Problem to work on → Below are entries; copy exactly the lines from the one with "[EPUB](http://" through the one with "#####Front#####", both included, and leave out the rest.

The data →
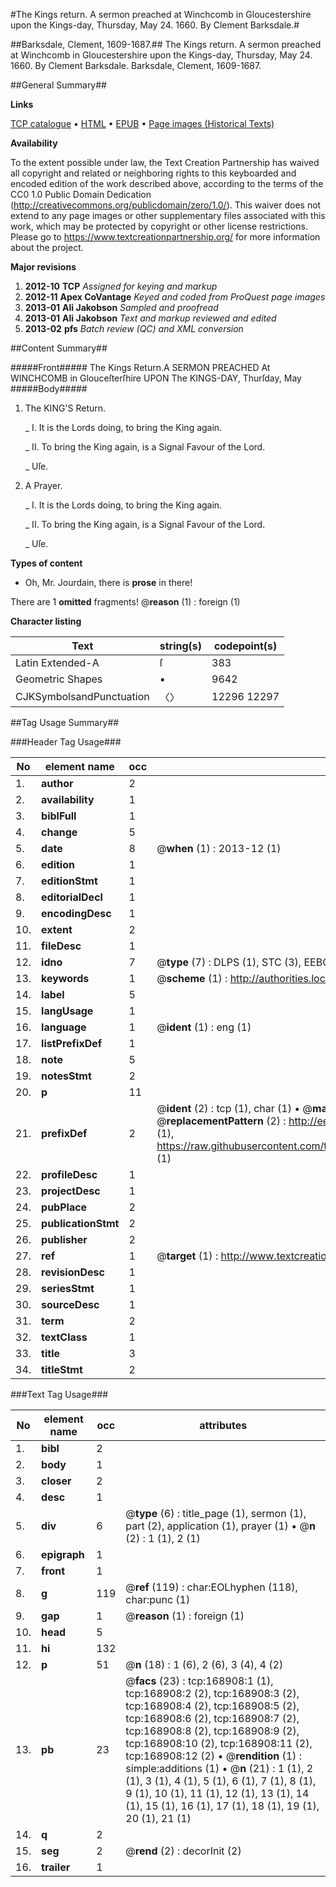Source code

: #The Kings return. A sermon preached at Winchcomb in Gloucestershire upon the Kings-day, Thursday, May 24. 1660. By Clement Barksdale.#

##Barksdale, Clement, 1609-1687.##
The Kings return. A sermon preached at Winchcomb in Gloucestershire upon the Kings-day, Thursday, May 24. 1660. By Clement Barksdale.
Barksdale, Clement, 1609-1687.

##General Summary##

**Links**

[TCP catalogue](http://www.ota.ox.ac.uk/tcp/)  • 
[HTML](http://tei.it.ox.ac.uk/tcp/Texts-HTML/free/A78/A78151.html)  • 
[EPUB](http://tei.it.ox.ac.uk/tcp/Texts-EPUB/free/A78/A78151.epub) • 
[Page images (Historical Texts)](https://historicaltexts.jisc.ac.uk/eebo-99867875e)

**Availability**

To the extent possible under law, the Text Creation Partnership has waived all copyright and related or neighboring rights to this keyboarded and encoded edition of the work described above, according to the terms of the CC0 1.0 Public Domain Dedication (http://creativecommons.org/publicdomain/zero/1.0/). This waiver does not extend to any page images or other supplementary files associated with this work, which may be protected by copyright or other license restrictions. Please go to https://www.textcreationpartnership.org/ for more information about the project.

**Major revisions**

1. __2012-10__ __TCP__ *Assigned for keying and markup*
1. __2012-11__ __Apex CoVantage__ *Keyed and coded from ProQuest page images*
1. __2013-01__ __Ali Jakobson__ *Sampled and proofread*
1. __2013-01__ __Ali Jakobson__ *Text and markup reviewed and edited*
1. __2013-02__ __pfs__ *Batch review (QC) and XML conversion*

##Content Summary##

#####Front#####
The Kings Return.A SERMON PREACHED At WINCHCOMB in Glouceſterſhire UPON The KINGS-DAY, Thurſday, May
#####Body#####

1. The KING'S Return.

    _ I. It is the Lords doing, to bring the King again.

    _ II. To bring the King again, is a Signal Favour of the Lord.

    _ Uſe.

1. A Prayer.

    _ I. It is the Lords doing, to bring the King again.

    _ II. To bring the King again, is a Signal Favour of the Lord.

    _ Uſe.

**Types of content**

  * Oh, Mr. Jourdain, there is **prose** in there!

There are 1 **omitted** fragments! 
 @__reason__ (1) : foreign (1)

**Character listing**


|Text|string(s)|codepoint(s)|
|---|---|---|
|Latin Extended-A|ſ|383|
|Geometric Shapes|▪|9642|
|CJKSymbolsandPunctuation|〈〉|12296 12297|

##Tag Usage Summary##

###Header Tag Usage###

|No|element name|occ|attributes|
|---|---|---|---|
|1.|__author__|2||
|2.|__availability__|1||
|3.|__biblFull__|1||
|4.|__change__|5||
|5.|__date__|8| @__when__ (1) : 2013-12 (1)|
|6.|__edition__|1||
|7.|__editionStmt__|1||
|8.|__editorialDecl__|1||
|9.|__encodingDesc__|1||
|10.|__extent__|2||
|11.|__fileDesc__|1||
|12.|__idno__|7| @__type__ (7) : DLPS (1), STC (3), EEBO-CITATION (1), PROQUEST (1), VID (1)|
|13.|__keywords__|1| @__scheme__ (1) : http://authorities.loc.gov/ (1)|
|14.|__label__|5||
|15.|__langUsage__|1||
|16.|__language__|1| @__ident__ (1) : eng (1)|
|17.|__listPrefixDef__|1||
|18.|__note__|5||
|19.|__notesStmt__|2||
|20.|__p__|11||
|21.|__prefixDef__|2| @__ident__ (2) : tcp (1), char (1)  •  @__matchPattern__ (2) : ([0-9\-]+):([0-9IVX]+) (1), (.+) (1)  •  @__replacementPattern__ (2) : http://eebo.chadwyck.com/downloadtiff?vid=$1&page=$2 (1), https://raw.githubusercontent.com/textcreationpartnership/Texts/master/tcpchars.xml#$1 (1)|
|22.|__profileDesc__|1||
|23.|__projectDesc__|1||
|24.|__pubPlace__|2||
|25.|__publicationStmt__|2||
|26.|__publisher__|2||
|27.|__ref__|1| @__target__ (1) : http://www.textcreationpartnership.org/docs/. (1)|
|28.|__revisionDesc__|1||
|29.|__seriesStmt__|1||
|30.|__sourceDesc__|1||
|31.|__term__|2||
|32.|__textClass__|1||
|33.|__title__|3||
|34.|__titleStmt__|2||


###Text Tag Usage###

|No|element name|occ|attributes|
|---|---|---|---|
|1.|__bibl__|2||
|2.|__body__|1||
|3.|__closer__|2||
|4.|__desc__|1||
|5.|__div__|6| @__type__ (6) : title_page (1), sermon (1), part (2), application (1), prayer (1)  •  @__n__ (2) : 1 (1), 2 (1)|
|6.|__epigraph__|1||
|7.|__front__|1||
|8.|__g__|119| @__ref__ (119) : char:EOLhyphen (118), char:punc (1)|
|9.|__gap__|1| @__reason__ (1) : foreign (1)|
|10.|__head__|5||
|11.|__hi__|132||
|12.|__p__|51| @__n__ (18) : 1 (6), 2 (6), 3 (4), 4 (2)|
|13.|__pb__|23| @__facs__ (23) : tcp:168908:1 (1), tcp:168908:2 (2), tcp:168908:3 (2), tcp:168908:4 (2), tcp:168908:5 (2), tcp:168908:6 (2), tcp:168908:7 (2), tcp:168908:8 (2), tcp:168908:9 (2), tcp:168908:10 (2), tcp:168908:11 (2), tcp:168908:12 (2)  •  @__rendition__ (1) : simple:additions (1)  •  @__n__ (21) : 1 (1), 2 (1), 3 (1), 4 (1), 5 (1), 6 (1), 7 (1), 8 (1), 9 (1), 10 (1), 11 (1), 12 (1), 13 (1), 14 (1), 15 (1), 16 (1), 17 (1), 18 (1), 19 (1), 20 (1), 21 (1)|
|14.|__q__|2||
|15.|__seg__|2| @__rend__ (2) : decorInit (2)|
|16.|__trailer__|1||
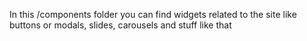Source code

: In this /components folder you can find widgets related to the site like buttons or modals, slides, carousels and stuff like that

Written reply →
[EPUB](http://tei.it.ox.ac.uk/tcp/Texts-EPUB/free/A78/A78151.epub) • 
[Page images (Historical Texts)](https://historicaltexts.jisc.ac.uk/eebo-99867875e)

**Availability**

To the extent possible under law, the Text Creation Partnership has waived all copyright and related or neighboring rights to this keyboarded and encoded edition of the work described above, according to the terms of the CC0 1.0 Public Domain Dedication (http://creativecommons.org/publicdomain/zero/1.0/). This waiver does not extend to any page images or other supplementary files associated with this work, which may be protected by copyright or other license restrictions. Please go to https://www.textcreationpartnership.org/ for more information about the project.

**Major revisions**

1. __2012-10__ __TCP__ *Assigned for keying and markup*
1. __2012-11__ __Apex CoVantage__ *Keyed and coded from ProQuest page images*
1. __2013-01__ __Ali Jakobson__ *Sampled and proofread*
1. __2013-01__ __Ali Jakobson__ *Text and markup reviewed and edited*
1. __2013-02__ __pfs__ *Batch review (QC) and XML conversion*

##Content Summary##

#####Front#####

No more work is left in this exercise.